Organizational Theory and Behavior

Organizational Theory and Behavior

            Communication is the art of sending and receiving messages. For communication to be effective there needs to be a medium in which the communicating parties exchange words, gestures, symbols and signs to pass the intended message. This medium is known as the language. When a communication or a message is distorted, it is due to lack of the mutual understanding between the two parties. This miscommunication is caused by factors known as language barriers. One major barrier is known as ambiguity. Ambiguity is commonly thought of as a communication barrier because the person sending the message and the recipient of the message might be talking about the same thing but interpreting it differently.

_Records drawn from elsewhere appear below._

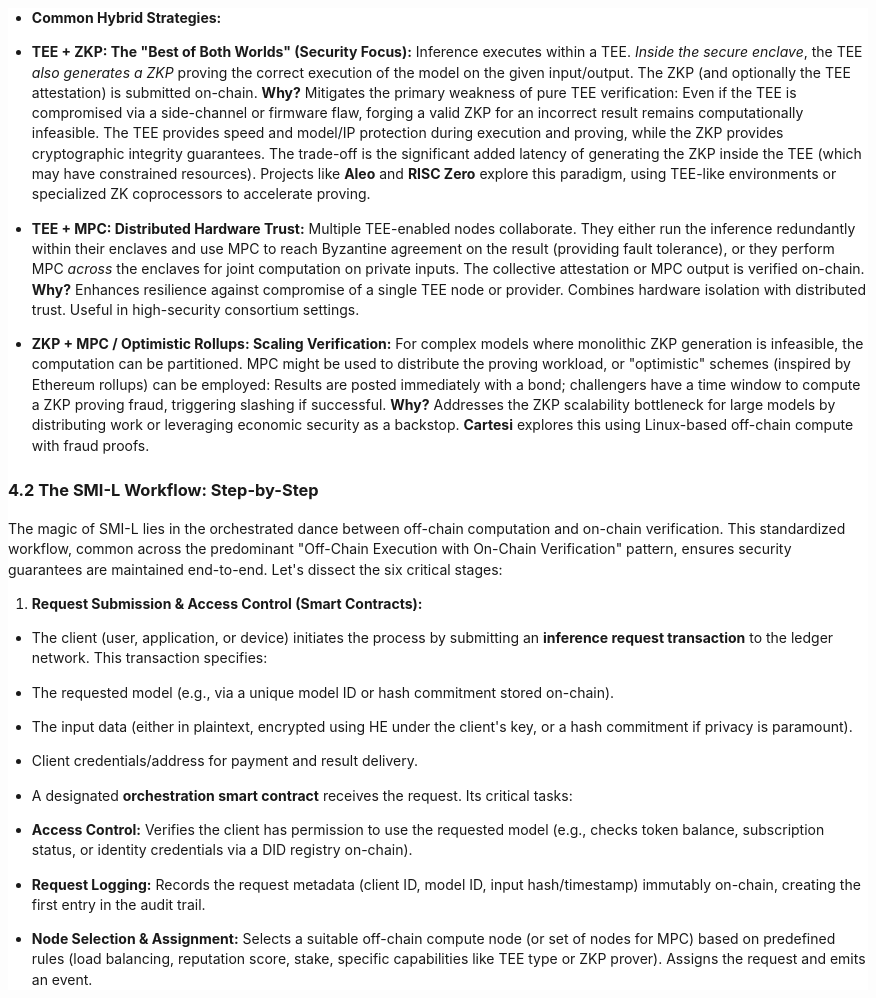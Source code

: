 *   **Common Hybrid Strategies:**

*   **TEE + ZKP: The "Best of Both Worlds" (Security Focus):** Inference executes within a TEE. *Inside the secure enclave*, the TEE *also generates a ZKP* proving the correct execution of the model on the given input/output. The ZKP (and optionally the TEE attestation) is submitted on-chain. **Why?** Mitigates the primary weakness of pure TEE verification: Even if the TEE is compromised via a side-channel or firmware flaw, forging a valid ZKP for an incorrect result remains computationally infeasible. The TEE provides speed and model/IP protection during execution and proving, while the ZKP provides cryptographic integrity guarantees. The trade-off is the significant added latency of generating the ZKP inside the TEE (which may have constrained resources). Projects like **Aleo** and **RISC Zero** explore this paradigm, using TEE-like environments or specialized ZK coprocessors to accelerate proving.

*   **TEE + MPC: Distributed Hardware Trust:** Multiple TEE-enabled nodes collaborate. They either run the inference redundantly within their enclaves and use MPC to reach Byzantine agreement on the result (providing fault tolerance), or they perform MPC *across* the enclaves for joint computation on private inputs. The collective attestation or MPC output is verified on-chain. **Why?** Enhances resilience against compromise of a single TEE node or provider. Combines hardware isolation with distributed trust. Useful in high-security consortium settings.

*   **ZKP + MPC / Optimistic Rollups: Scaling Verification:** For complex models where monolithic ZKP generation is infeasible, the computation can be partitioned. MPC might be used to distribute the proving workload, or "optimistic" schemes (inspired by Ethereum rollups) can be employed: Results are posted immediately with a bond; challengers have a time window to compute a ZKP proving fraud, triggering slashing if successful. **Why?** Addresses the ZKP scalability bottleneck for large models by distributing work or leveraging economic security as a backstop. **Cartesi** explores this using Linux-based off-chain compute with fraud proofs.

### 4.2 The SMI-L Workflow: Step-by-Step

The magic of SMI-L lies in the orchestrated dance between off-chain computation and on-chain verification. This standardized workflow, common across the predominant "Off-Chain Execution with On-Chain Verification" pattern, ensures security guarantees are maintained end-to-end. Let's dissect the six critical stages:

1.  **Request Submission & Access Control (Smart Contracts):**

*   The client (user, application, or device) initiates the process by submitting an **inference request transaction** to the ledger network. This transaction specifies:

*   The requested model (e.g., via a unique model ID or hash commitment stored on-chain).

*   The input data (either in plaintext, encrypted using HE under the client's key, or a hash commitment if privacy is paramount).

*   Client credentials/address for payment and result delivery.

*   A designated **orchestration smart contract** receives the request. Its critical tasks:

*   **Access Control:** Verifies the client has permission to use the requested model (e.g., checks token balance, subscription status, or identity credentials via a DID registry on-chain).

*   **Request Logging:** Records the request metadata (client ID, model ID, input hash/timestamp) immutably on-chain, creating the first entry in the audit trail.

*   **Node Selection & Assignment:** Selects a suitable off-chain compute node (or set of nodes for MPC) based on predefined rules (load balancing, reputation score, stake, specific capabilities like TEE type or ZKP prover). Assigns the request and emits an event.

For instance, an accountant at ABC limited asks a staff member, “Would you like to verify your account number before the money is sent?” Here, the accountant is courteously asking the staff member to countercheck his account details to avoid his salary being sent to the wrong account. However, the statement has ambiguity since to the staff member it sounds like it has a different meaning. The staff member might interpret the message to mean that he is being asked if he wants to do it. Therefore, the message is not passed correctly (Wood, 2008).

Ambiguity can also be used as a form of deliberate communication in organizations in order to avoid certain drastic effects. For instance, a computer company director might use the words “unrecorded behaviors” while talking to the consumers to refer to errors that occur in his company’s software programs. Another example of ambiguity is where a director of a company might use the words “integration” when addressing his staff about an oncoming merger between his company and another one. In both cases above, the use of ambiguity is for the sole purpose of trying not to stir unwanted emotion by the recipients of the messages (May & Mumby, 2005).

Though it is a barrier to effective communication, ambiguous language might be necessary in cases as the ones above. However, for communication process to be effective messages should be passed directly to their recipients without any sort of distortion or ambiguity (Jablin, & Putnam, 2001).




















Jablin, F. M. & Putnam, L. (2001). The new handbook of organizational communication: advances in theory, research, and methods. Irvin, CA: SAGE.

May, S., & Mumby, D. K. (2005). Engaging organizational communication theory & research: multiple perspectives. Irvin, CA: SAGE.

Wood, J. T. (2008). Communication in Our Lives. New York, NY: Cengage Learning.